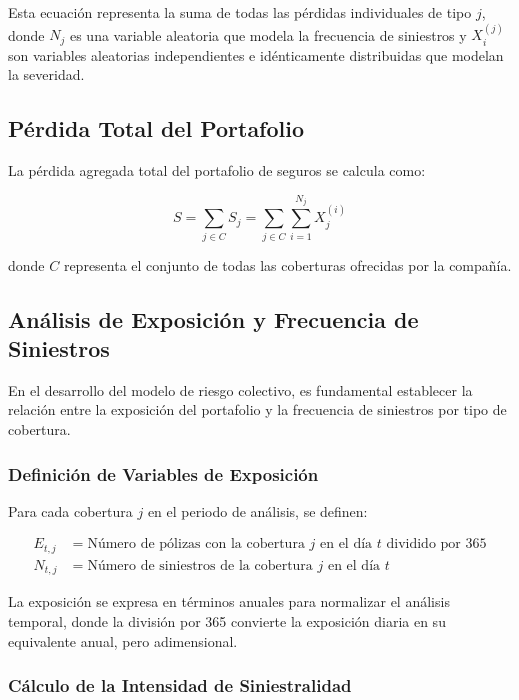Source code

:Esta ecuación representa la suma de todas las pérdidas individuales de tipo $j$, donde $N_j$ es una variable aleatoria que modela la frecuencia de siniestros y $X_i^{(j)}$ son variables aleatorias independientes e idénticamente distribuidas que modelan la severidad.

\subsection{Pérdida Total del Portafolio}

La pérdida agregada total del portafolio de seguros se calcula como:

\begin{equation}
S = \sum_{j \in C} S_j = \sum_{j \in C} \sum_{i=1}^{N_j} X_j^{(i)}
\end{equation}

donde $C$ representa el conjunto de todas las coberturas ofrecidas por la compañía.

\medskip

\subsection{Análisis de Exposición y Frecuencia de Siniestros}

En el desarrollo del modelo de riesgo colectivo, es fundamental establecer la relación entre la exposición del portafolio y la frecuencia de siniestros por tipo de cobertura.

\subsubsection{Definición de Variables de Exposición}

Para cada cobertura $j$ en el periodo de análisis, se definen:

\begin{align*}
E_{t,j} &= \text{Número de pólizas con la cobertura } j \text{ en el día } t \text{ dividido por 365} \\
N_{t,j} &= \text{Número de siniestros de la cobertura } j \text{ en el día } t
\end{align*}

La exposición se expresa en términos anuales para normalizar el análisis temporal, donde la división por 365 convierte la exposición diaria en su equivalente anual, pero adimensional.

\subsubsection{Cálculo de la Intensidad de Siniestralidad}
******
Work request: Output consists of exactly the lines from the one containing "donde $C$ representa" to the end of the records above, retyped without change and with nothing extra.

Result:
donde $C$ representa el conjunto de todas las coberturas ofrecidas por la compañía.

\medskip

\subsection{Análisis de Exposición y Frecuencia de Siniestros}

En el desarrollo del modelo de riesgo colectivo, es fundamental establecer la relación entre la exposición del portafolio y la frecuencia de siniestros por tipo de cobertura.

\subsubsection{Definición de Variables de Exposición}

Para cada cobertura $j$ en el periodo de análisis, se definen:

\begin{align*}
E_{t,j} &= \text{Número de pólizas con la cobertura } j \text{ en el día } t \text{ dividido por 365} \\
N_{t,j} &= \text{Número de siniestros de la cobertura } j \text{ en el día } t
\end{align*}

La exposición se expresa en términos anuales para normalizar el análisis temporal, donde la división por 365 convierte la exposición diaria en su equivalente anual, pero adimensional.

\subsubsection{Cálculo de la Intensidad de Siniestralidad}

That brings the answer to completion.